Gözlerini açtı.. Kalktı.. Kapıya yürüdü.. Açtı.. Karşısında beyaz bıyık ve sakalıyla Noel Baba duruyordu.. Şaşırdı.. " Hoş geldin Noel Baba.." "Bugün yılbaşı olduğu için böyle giyineyim dedim.." " Ağaca niye işedin?" "Anlamadım.. Ben kapıcı Halil.. Tanımadınız galiba.. Bir isteğiniz var mı diye sormaya geldim.." "Var.. Bana iki tane dolu tüp getir.." Kapıcı gülerek, "Yemeğin ocakta mı kaldı yoksa?" "Hayır, bedenim dünyada kaldı.." Kapıcı şaşırdı.. "Peki beyim.. Getiririm birazdan.. İyi akşamlar.." Çığlık atmak geldi içinden.. "Ömrümün en tiz notasındayım.. Bağırsam mı?"
....
bağırsam, bağıramam yaram utanır
kar yağar
el yazması gençliğime
üşür, beyaza bulanır
bağırsam, bağıramam şehir uyanır
kambura döner dalgalar
denizin sırtında,
gözlerinden bir güvercin havalanır.. P ı R^^^
Bir yandan bu dizeleri okuyor diğer yandan salonun içinde pıııırr^^ pıııır^^ dönüyordu kuş gibi.. Eğlenceli bulmuştu bunu.. Pijamasının üstünü çıkardı.. Mendil gibi sallıyordu şimdi.. Pencereye gözü ilişti birden.. Pencereyi açtı.. Sırtında duvarı hissedene kadar geri geri yürüdü.. Şimdi pencereden atlasa uçabilir miydi?
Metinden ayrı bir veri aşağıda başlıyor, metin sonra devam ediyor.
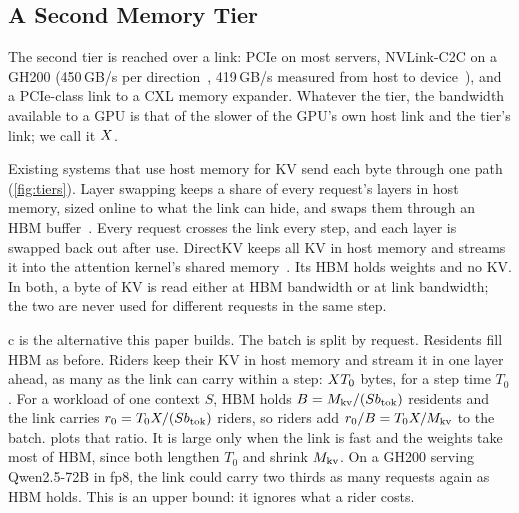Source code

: \subsection{A Second Memory Tier}

The second tier is reached over a link: PCIe on most servers, NVLink-C2C on a
GH200 (450\,GB/s per direction~\cite{gh200page,directkv}, 419\,GB/s measured
from host to device~\cite{pie}), and a PCIe-class link to a CXL memory
expander. Whatever the tier, the bandwidth available to a GPU is that of the
slower of the GPU's own host link and the tier's link; we call it $X$.



Existing systems that use host memory for KV send each byte through one path
(\cref{fig:tiers}). Layer swapping keeps a share of every request's layers in
host memory, sized online to what the link can hide, and swaps them through
an HBM buffer~\cite{pie}. Every request crosses the link every step, and each layer is
swapped back out after use. DirectKV keeps all KV in host memory and streams it into the
attention kernel's shared memory~\cite{directkv}. Its HBM holds weights and
no KV. In both, a byte of KV is read either at HBM bandwidth or at link
bandwidth; the two are never used for different requests in the same step.



c is the alternative this paper builds. The batch is split by
request. Residents fill HBM as before. Riders keep their KV in host memory and
stream it in one layer ahead, as many as the link can carry within a step:
$X T_0$ bytes, for a step time $T_0$. For a workload of one context $S$,
HBM holds $B = M_{\mathrm{kv}}/(Sb_{\mathrm{tok}})$ residents and the link carries
$r_0 = T_0X/(Sb_{\mathrm{tok}})$ riders, so riders add
$r_0/B = T_0X/M_{\mathrm{kv}}$ to the batch.  plots that
ratio. It is large only when the link is fast and the weights take most of
HBM, since both lengthen $T_0$ and shrink $M_{\mathrm{kv}}$. On a GH200 serving
Qwen2.5-72B in fp8, the link could carry two thirds as many requests again as
HBM holds. This is an upper bound: it ignores what a rider costs.

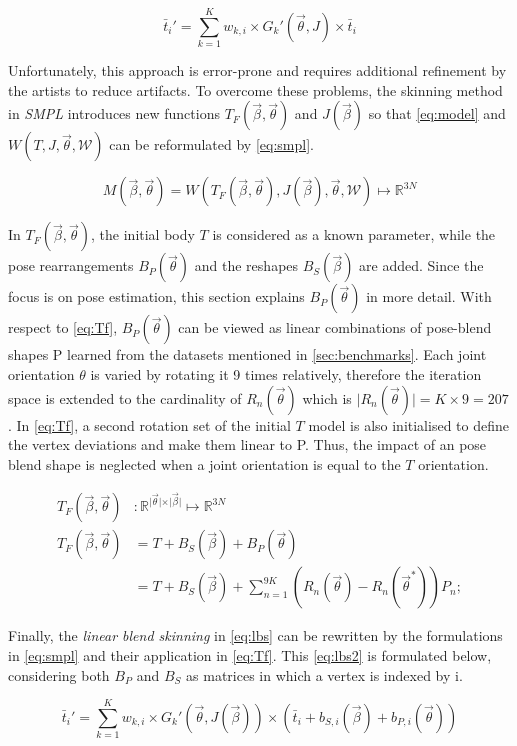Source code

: \begin{equation}
\label{eq:lbs}
\bar{t}_{i}' = \sum_{k=1}^{K} w_{k,i} \times G_{k}'(\vec{\theta},J) \times \bar{t}_{i}
\end{equation}

Unfortunately, this approach is error-prone and requires additional refinement by the artists to reduce artifacts. To overcome these problems, the skinning method in \emph{SMPL} introduces new functions $T_{F}(\vec{\beta},\vec{\theta})$ and $J(\vec{\beta})$ so that \autoref{eq:model} and $W(T,J,\vec{\theta},\mathcal{W})$ can be reformulated by \autoref{eq:smpl}.

\begin{equation}
\label{eq:smpl}
M(\vec{\beta},\vec{\theta}) = W(T_{F}(\vec{\beta},\vec{\theta}),J(\vec{\beta}),\vec{\theta},\mathcal{W}) \mapsto \mathbb{R}^{3N}
\end{equation}

In $T_{F}(\vec{\beta},\vec{\theta})$, the initial body $T$ is considered as a known parameter, while the pose rearrangements $B_{P}(\vec{\theta})$ and the reshapes $B_{S}(\vec{\beta})$ are added. Since the focus is on pose estimation, this section explains $B_{P}(\vec{\theta})$ in more detail. With respect to \autoref{eq:Tf}, $B_{P}(\vec{\theta})$ can be viewed as linear combinations of pose-blend shapes P learned from the datasets mentioned in \autoref{sec:benchmarks}. Each joint orientation $\theta$ is varied by rotating it 9 times relatively, therefore the iteration space is extended to the cardinality of $R_{n}(\vec{\theta})$ which is $\vert R_{n}(\vec{\theta}) \vert = K \times 9 = 207$. In \autoref{eq:Tf}, a second rotation set of the initial $T$ model is also initialised to define the vertex deviations and make them linear to P. Thus, the impact of an pose blend shape is neglected when a joint orientation is equal to the $T$ orientation.

\begin{equation}
\label{eq:Tf}
	\begin{split}
		T_{F}(\vec{\beta},\vec{\theta})&: \mathbb{R}^{\vert \vec{\theta} 			\vert \times \vert \vec{\beta} \vert} \mapsto \mathbb{R}^{3N} \\
		T_{F}(\vec{\beta},\vec{\theta}) &= T + B_{S}(\vec{\beta}) + B_{P}				(\vec{\theta}) \\
		&= T + B_{S}(\vec{\beta}) + \sum_{n=1}^{9K} (R_{n}(\vec{\theta}) - 				R_{n}(\vec{\theta}^{*}))P_{n};
	\end{split}
\end{equation}

Finally, the \emph{linear blend skinning} in \autoref{eq:lbs} can be rewritten by the formulations in \autoref{eq:smpl} and their application in \autoref{eq:Tf}. This \autoref{eq:lbs2} is formulated below, considering both $B_{P}$ and $B_{S}$ as matrices in which a vertex is indexed by i. \cite{smpl}

\begin{equation}
\label{eq:lbs2}
\bar{t}_{i}' = \sum_{k=1}^{K} w_{k,i} \times G_{k}'(\vec{\theta},J(\vec{\beta})) \times (\bar{t}_{i} + b_{S,i}(\vec{\beta}) +b_{P,i}(\vec{\theta}))
\end{equation}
Eskiden, köydeyken yani, yazın hava çok sıcak olduğu için damda yatarlardı.. Ve çok kez yuvarlanıp düşmüştü damdan.. Hala hayattaydı üstelik.. Bir daha düşse miydi? Pencereye doğru hızla koştu adam.. Koştu.. Sendeleye sendeleye.. Uça uça, koştu.. Evet, atlayacaktı ve yaşayacaktı da.. Pencereye birkaç adım kala ayağı yerdeki atkıya takıldı.. Dengesizce sağ kolunun üstüne düştü.. Kalktı.. Yerdeki şişe kırılmıştı.. Kolunda acı hissetti biraz.. Kolu kanıyordu.. "Lanet olsun.." Kızdı.. Yerden atkıyı aldı ve gücünün yettiğince, hızla ve öfkeyle pencereden dışarı fırlattı atkıyı.. Sonra bir bez parçasıyla yarasını sardı..
]T.a.K.T.ak.[
"Kim ya bu saatte?" Yürüdü.. Kapıyı açtı.. "İyi akşamlar amca.. Babam dedi ki, bugün yılbaşı olduğu için tüpçü erken kapatmış ama ocakta yemeği falan varsa uğraşmasın, bize gelsin birlikte yeriz.." Durdu çocuk.. Babasının söylemesini tembihlediği sözlerden bir şey unuttu mu acaba diye düşündü.. Yok yok.. Tastamam söylemişti her şeyi.. "Sağol evladım.. Gerek yok.." Kolundaki sancıdan yüzü biraz gerildi adamın.. "Başka bir yol bulmam lazım.." "Ne için amca?" "Yok bir şey oğlum, gidebilirsin.." Kapıyı kapattı adam.. "Bugüne kadar hangi işi doğru dürüst yaptın ki zaten.." Halil’e kızmıştı.. Belki şimdi sırf onun yüzünden bir yıl daha yaşamak zorunda kalacaktı.. Usulca koltuğuna döndü.. Bardağını tekrar doldurdu.. İçti.. Yeni bir şişe açmalıydı şimdi.. Gözü yerdeki fotoğraf albümüne ilişti.. Aldı onu yerden.. Fotoğraflara baktı.. Kağıdın üstüne yapışmış ışık.. Şu insanlar, öleceklerini bildiklerinden olacak galiba, mutlu mutsuz bir çok fotoğrafları vardı hepsinin.. Bedenleri mezarda, geride bıraktıkları ışıkları ise bir kağıt parçasının üstünde çürüyüp gidecekti..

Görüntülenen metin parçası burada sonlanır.